Pour réaliser un montage qui montre le caractère incendiaire du discours de Sonko, il y avait de la matière à foison. Il est clair que le leader du Pastef n’est pas le meilleur modèle en matière de maîtrise de ses propos. Des dérapages verbaux, il en a commis à gogo. A chaque sortie ou presque, on peut déceler des mots ou phrases qu’un présidentiable ne devrait pas dire.
Le procureur devait donc avoir l’embarras du choix. Il devait fournir un très bon film qui indique à suffisance les manquements de Sonko dans sa communication. Et pourtant, avec ce film, le procureur devient le mieux placé pour remporter le prix Razzie Awards qui récompense chaque année les pires films aux Etats-Unis ou son équivalent en France, les Gérard du cinéma.
En lieu et place des manquements de Sonko, Abdou Karim Diop a dévoilé ses propres ratages au grand public. En effet, au-delà du montage du film, il y a aussi la diffusion. Dans ce tribunal habitué en principe à pareil exercice, le procureur et ses hommes ont été incapables de projeter le film à l’écran, comme prévu. Finalement, la presse a été obligée de braquer les caméras sur l’écran de l’ordinaire censé servir de support.

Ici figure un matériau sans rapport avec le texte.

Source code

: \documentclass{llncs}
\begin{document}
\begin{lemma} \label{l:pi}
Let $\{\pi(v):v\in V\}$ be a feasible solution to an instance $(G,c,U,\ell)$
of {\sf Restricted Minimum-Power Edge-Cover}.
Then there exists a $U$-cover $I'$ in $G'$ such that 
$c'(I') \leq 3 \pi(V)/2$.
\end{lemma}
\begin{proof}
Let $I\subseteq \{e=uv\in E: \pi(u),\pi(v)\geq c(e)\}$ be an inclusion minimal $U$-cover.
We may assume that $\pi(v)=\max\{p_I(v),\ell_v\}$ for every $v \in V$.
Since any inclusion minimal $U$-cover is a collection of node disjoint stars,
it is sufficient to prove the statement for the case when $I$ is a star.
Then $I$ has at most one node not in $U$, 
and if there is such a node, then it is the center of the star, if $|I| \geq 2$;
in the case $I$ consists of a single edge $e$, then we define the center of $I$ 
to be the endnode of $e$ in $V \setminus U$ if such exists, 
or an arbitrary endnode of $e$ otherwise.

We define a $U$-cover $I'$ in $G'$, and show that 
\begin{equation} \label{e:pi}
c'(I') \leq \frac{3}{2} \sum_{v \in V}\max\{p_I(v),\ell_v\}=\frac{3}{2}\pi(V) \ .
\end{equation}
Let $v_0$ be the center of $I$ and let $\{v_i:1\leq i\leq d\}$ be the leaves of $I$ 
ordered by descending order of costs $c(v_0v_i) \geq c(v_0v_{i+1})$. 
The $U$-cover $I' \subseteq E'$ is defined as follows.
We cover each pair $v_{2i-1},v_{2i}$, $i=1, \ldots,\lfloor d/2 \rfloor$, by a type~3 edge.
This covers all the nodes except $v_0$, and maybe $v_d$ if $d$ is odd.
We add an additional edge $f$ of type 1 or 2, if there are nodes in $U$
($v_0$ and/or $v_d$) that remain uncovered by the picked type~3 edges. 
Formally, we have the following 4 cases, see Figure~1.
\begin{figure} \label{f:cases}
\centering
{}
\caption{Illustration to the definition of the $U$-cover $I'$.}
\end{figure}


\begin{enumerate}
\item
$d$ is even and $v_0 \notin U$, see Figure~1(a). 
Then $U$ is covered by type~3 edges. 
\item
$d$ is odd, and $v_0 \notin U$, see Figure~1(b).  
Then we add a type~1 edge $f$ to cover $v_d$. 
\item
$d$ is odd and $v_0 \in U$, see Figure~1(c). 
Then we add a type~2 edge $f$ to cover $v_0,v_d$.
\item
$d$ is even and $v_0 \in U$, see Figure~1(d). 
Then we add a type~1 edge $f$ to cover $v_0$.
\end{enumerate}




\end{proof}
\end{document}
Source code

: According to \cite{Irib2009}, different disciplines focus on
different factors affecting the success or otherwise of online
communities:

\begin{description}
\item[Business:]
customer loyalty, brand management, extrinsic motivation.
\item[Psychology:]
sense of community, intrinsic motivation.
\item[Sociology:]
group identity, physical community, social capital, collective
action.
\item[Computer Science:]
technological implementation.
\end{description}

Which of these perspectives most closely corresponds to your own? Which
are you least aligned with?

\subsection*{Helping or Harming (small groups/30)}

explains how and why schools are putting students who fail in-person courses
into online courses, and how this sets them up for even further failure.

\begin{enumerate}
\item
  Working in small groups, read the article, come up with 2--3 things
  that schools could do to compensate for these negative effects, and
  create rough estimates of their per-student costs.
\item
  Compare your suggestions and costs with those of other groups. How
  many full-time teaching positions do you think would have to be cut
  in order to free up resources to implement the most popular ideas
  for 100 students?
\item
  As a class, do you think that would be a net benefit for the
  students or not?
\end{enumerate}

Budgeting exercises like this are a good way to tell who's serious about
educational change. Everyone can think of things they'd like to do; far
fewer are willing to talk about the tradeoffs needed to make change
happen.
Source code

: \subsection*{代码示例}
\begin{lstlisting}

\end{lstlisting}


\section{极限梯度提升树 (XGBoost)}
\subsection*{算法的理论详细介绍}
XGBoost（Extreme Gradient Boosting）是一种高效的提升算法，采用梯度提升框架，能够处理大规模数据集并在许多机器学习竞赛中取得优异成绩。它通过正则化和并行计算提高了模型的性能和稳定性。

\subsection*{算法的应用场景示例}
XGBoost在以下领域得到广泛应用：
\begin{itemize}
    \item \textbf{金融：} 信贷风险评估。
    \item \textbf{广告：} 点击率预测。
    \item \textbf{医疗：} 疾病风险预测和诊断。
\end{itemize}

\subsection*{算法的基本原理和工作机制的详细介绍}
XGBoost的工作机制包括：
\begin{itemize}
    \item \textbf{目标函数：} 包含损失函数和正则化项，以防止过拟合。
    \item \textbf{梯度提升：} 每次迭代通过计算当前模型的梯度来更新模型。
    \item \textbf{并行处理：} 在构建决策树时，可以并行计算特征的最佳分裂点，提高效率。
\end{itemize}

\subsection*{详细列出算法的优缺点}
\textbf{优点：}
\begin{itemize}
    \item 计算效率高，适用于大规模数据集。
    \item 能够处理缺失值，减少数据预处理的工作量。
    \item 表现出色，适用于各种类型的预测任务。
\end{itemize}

A tout cela s’ajoute la posture du procureur : incapable de se tenir correctement sur sa chaise. Abdou Karim Diop n’a cessé de bouger, donnant l’impression d’être mal à l’aise dans cet exercice, avec un regard qui semble fuir le public. Après tout ce qui s’est passé au Sénégal ces deux dernières années, si Ousmane Sonko doit être arrêté, le motif doit être solide, à défaut de faire consensus. A la place, le procureur vient affirmer que l’élément déclencheur de l’arrestation de Sonko a été le ‘’vol’’ (sic) d’un portable d’une gendarme. Interdit de rire ! Il y a sans doute là de quoi mettre mal à l’aide le maître des poursuites, instable sur son fauteuil.
Nicola Boileau avait certainement raison de dire : ‘’Ce que l’on conçoit bien s’énonce clairement, et les mots pour le dire arrivent aisément’’. Avec cette sortie du procureur, on peut le reprendre à l’inverse pour dire que ce que l’on conçoit mal s’énonce confusément et les mots pour le dire arrivent… difficilement !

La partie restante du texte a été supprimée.